Ah, le Ghana ! Ce pays magnifique avec sa diversité linguistique et culturelle, s'apprête à accueillir la première Conférence sur l'IA de l'AETF du 5 au 6 novembre 2025. Un événement qui, selon certains, pourrait marquer un tournant pour le développement de l'intelligence artificielle en Afrique. Mais avant de sortir les confettis, prenons un moment pour examiner ce que cela signifie réellement.
L'IA : Une opportunité ou un mirage ?
On nous promet une IA "adaptée au contexte africain". Quelle belle idée ! Mais soyons réalistes, combien de ces "solutions" magiques ont réellement fonctionné en production sans s'effondrer comme un château de cartes ? Les PME locales sont censées voir cela comme une opportunité. Mais avant de se lancer tête baissée, il serait sage de se demander si cette technologie est vraiment prête à affronter les défis uniques du continent.

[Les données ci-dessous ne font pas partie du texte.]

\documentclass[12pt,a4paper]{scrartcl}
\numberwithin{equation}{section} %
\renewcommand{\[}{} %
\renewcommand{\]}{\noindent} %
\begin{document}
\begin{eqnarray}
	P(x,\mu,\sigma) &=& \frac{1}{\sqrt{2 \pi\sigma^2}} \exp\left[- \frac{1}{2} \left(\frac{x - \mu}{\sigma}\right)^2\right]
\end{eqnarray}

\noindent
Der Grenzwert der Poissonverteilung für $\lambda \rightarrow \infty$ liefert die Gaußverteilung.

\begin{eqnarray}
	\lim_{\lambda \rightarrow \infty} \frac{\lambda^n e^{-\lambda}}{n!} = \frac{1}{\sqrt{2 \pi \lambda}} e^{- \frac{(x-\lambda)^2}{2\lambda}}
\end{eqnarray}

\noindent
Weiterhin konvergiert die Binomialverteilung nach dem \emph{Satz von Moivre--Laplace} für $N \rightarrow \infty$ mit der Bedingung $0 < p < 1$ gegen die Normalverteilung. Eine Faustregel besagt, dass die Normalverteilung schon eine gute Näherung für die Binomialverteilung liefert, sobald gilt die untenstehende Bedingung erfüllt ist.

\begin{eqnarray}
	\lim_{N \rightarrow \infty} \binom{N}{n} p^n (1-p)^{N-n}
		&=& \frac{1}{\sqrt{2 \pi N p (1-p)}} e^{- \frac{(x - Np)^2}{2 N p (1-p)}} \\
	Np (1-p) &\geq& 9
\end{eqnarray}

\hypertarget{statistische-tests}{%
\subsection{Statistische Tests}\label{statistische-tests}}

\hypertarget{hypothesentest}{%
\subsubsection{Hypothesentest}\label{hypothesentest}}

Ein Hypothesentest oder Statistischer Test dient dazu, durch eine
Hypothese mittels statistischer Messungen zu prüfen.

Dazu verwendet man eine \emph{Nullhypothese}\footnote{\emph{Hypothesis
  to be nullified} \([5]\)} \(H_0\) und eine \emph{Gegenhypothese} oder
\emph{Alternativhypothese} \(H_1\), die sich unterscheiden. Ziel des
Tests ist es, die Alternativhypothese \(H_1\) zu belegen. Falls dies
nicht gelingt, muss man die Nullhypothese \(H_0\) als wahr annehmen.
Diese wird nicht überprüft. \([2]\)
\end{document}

La Conférence : Un terrain de jeu pour les rêveurs
La conférence elle-même est présentée comme une chance en or pour le réseautage et l'apprentissage. Oui, bien sûr, si vous aimez écouter des discours pompeux sur comment l'IA va sauver le monde. Pour les PME, c'est peut-être l'occasion de rencontrer des "experts" qui vous vendront des solutions miracles. Mais attention, ces mêmes experts disparaissent souvent lorsque les choses se compliquent.
L'AETF et sa vision pan-africaine
L'AETF propose l'utilisation de l'IA pour une langue pan-africaine. Une idée noble, mais qui soulève la question : combien de temps avant que cette IA ne se perde dans la complexité des dialectes locaux ? Le Ghana, avec sa richesse linguistique, pourrait bien être le terrain d'essai idéal... ou le prochain échec retentissant.

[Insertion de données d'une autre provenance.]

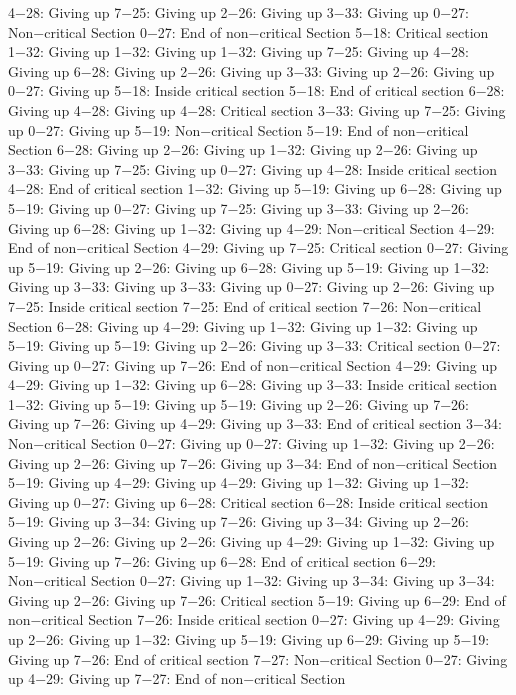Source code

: 4−28: Giving up
7−25: Giving up
2−26: Giving up
3−33: Giving up
0−27: Non−critical Section
0−27: End of non−critical Section
5−18: Critical section
1−32: Giving up
1−32: Giving up
1−32: Giving up
7−25: Giving up
4−28: Giving up
6−28: Giving up
2−26: Giving up
3−33: Giving up
2−26: Giving up
0−27: Giving up
5−18: Inside critical section
5−18: End of critical section
6−28: Giving up
4−28: Giving up
4−28: Critical section
3−33: Giving up
7−25: Giving up
0−27: Giving up
5−19: Non−critical Section
5−19: End of non−critical Section
6−28: Giving up
2−26: Giving up
1−32: Giving up
2−26: Giving up
3−33: Giving up
7−25: Giving up
0−27: Giving up
4−28: Inside critical section
4−28: End of critical section
1−32: Giving up
5−19: Giving up
6−28: Giving up
5−19: Giving up
0−27: Giving up
7−25: Giving up
3−33: Giving up
2−26: Giving up
6−28: Giving up
1−32: Giving up
4−29: Non−critical Section
4−29: End of non−critical Section
4−29: Giving up
7−25: Critical section
0−27: Giving up
5−19: Giving up
2−26: Giving up
6−28: Giving up
5−19: Giving up
1−32: Giving up
3−33: Giving up
3−33: Giving up
0−27: Giving up
2−26: Giving up
7−25: Inside critical section
7−25: End of critical section
7−26: Non−critical Section
6−28: Giving up
4−29: Giving up
1−32: Giving up
1−32: Giving up
5−19: Giving up
5−19: Giving up
2−26: Giving up
3−33: Critical section
0−27: Giving up
0−27: Giving up
7−26: End of non−critical Section
4−29: Giving up
4−29: Giving up
1−32: Giving up
6−28: Giving up
3−33: Inside critical section
1−32: Giving up
5−19: Giving up
5−19: Giving up
2−26: Giving up
7−26: Giving up
7−26: Giving up
4−29: Giving up
3−33: End of critical section
3−34: Non−critical Section
0−27: Giving up
0−27: Giving up
1−32: Giving up
2−26: Giving up
2−26: Giving up
7−26: Giving up
3−34: End of non−critical Section
5−19: Giving up
4−29: Giving up
4−29: Giving up
1−32: Giving up
1−32: Giving up
0−27: Giving up
6−28: Critical section
6−28: Inside critical section
5−19: Giving up
3−34: Giving up
7−26: Giving up
3−34: Giving up
2−26: Giving up
2−26: Giving up
2−26: Giving up
4−29: Giving up
1−32: Giving up
5−19: Giving up
7−26: Giving up
6−28: End of critical section
6−29: Non−critical Section
0−27: Giving up
1−32: Giving up
3−34: Giving up
3−34: Giving up
2−26: Giving up
7−26: Critical section
5−19: Giving up
6−29: End of non−critical Section
7−26: Inside critical section
0−27: Giving up
4−29: Giving up
2−26: Giving up
1−32: Giving up
5−19: Giving up
6−29: Giving up
5−19: Giving up
7−26: End of critical section
7−27: Non−critical Section
0−27: Giving up
4−29: Giving up
7−27: End of non−critical Section
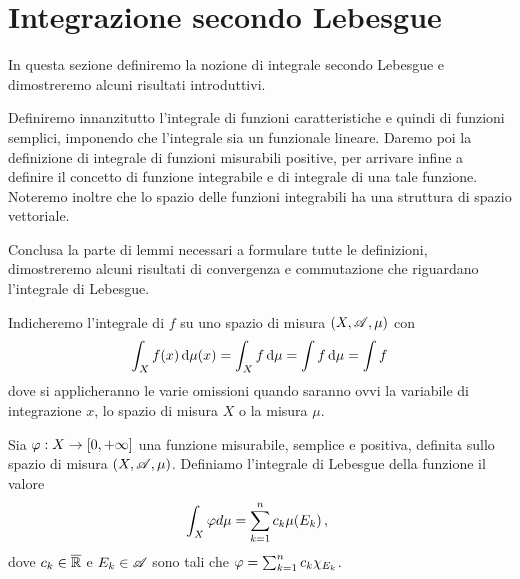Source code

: \section{Integrazione secondo Lebesgue}
In questa sezione definiremo la nozione di integrale secondo Lebesgue e dimostreremo alcuni risultati introduttivi.

Definiremo innanzitutto l'integrale di funzioni caratteristiche e quindi di funzioni semplici, imponendo che l'integrale sia un funzionale lineare. Daremo poi la definizione di integrale di funzioni misurabili positive, per arrivare infine a definire il concetto di funzione integrabile e di integrale di una tale funzione. Noteremo inoltre che lo spazio delle funzioni integrabili ha una struttura di spazio vettoriale.

Conclusa la parte di lemmi necessari a formulare tutte le definizioni, dimostreremo alcuni risultati di convergenza e commutazione che riguardano l'integrale di Lebesgue.

\begin{remark}
	Indicheremo l'integrale di $f$ su uno spazio di misura $(X,\mathscr A,\mu)$ con 
	\begin{equation*}
		\int_X f(x) \,\mathrm d \mu(x)=\int_X f \,\mathrm d \mu=\int f \,\mathrm d \mu=\int f
	\end{equation*}
	dove si applicheranno le varie omissioni quando saranno ovvi la variabile di integrazione $x$, lo spazio di misura $X$ o la misura $\mu$.
\end{remark}

\begin{definition}\label{def:IntegraleSemplici}
	Sia $\varphi:X\to [0,+\infty]$ una funzione misurabile, semplice e positiva, definita sullo spazio di misura $(X,\mathscr A,\mu)$. Definiamo l'integrale di Lebesgue della funzione il valore
	\begin{equation*}
		\int_X \varphi d \mu = \sum_{k=1}^n c_k\mu(E_k)\, \text{, }
	\end{equation*}
	dove $c_k\in \overline{\mathbb R}$ e $E_k \in \mathscr A$ sono tali che $\varphi=\sum_{k=1}^nc_k\chi_{E_k}$.
\end{definition}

L'IA pour optimiser les services publics
On parle aussi de tester l'IA pour optimiser les services publics, comme la gestion du trafic et les services gouvernementaux. Une belle promesse, mais qui pourrait bien se heurter à la réalité des infrastructures existantes. Avant de rêver de voitures volantes, peut-être devrions-nous nous assurer que les routes sont praticables.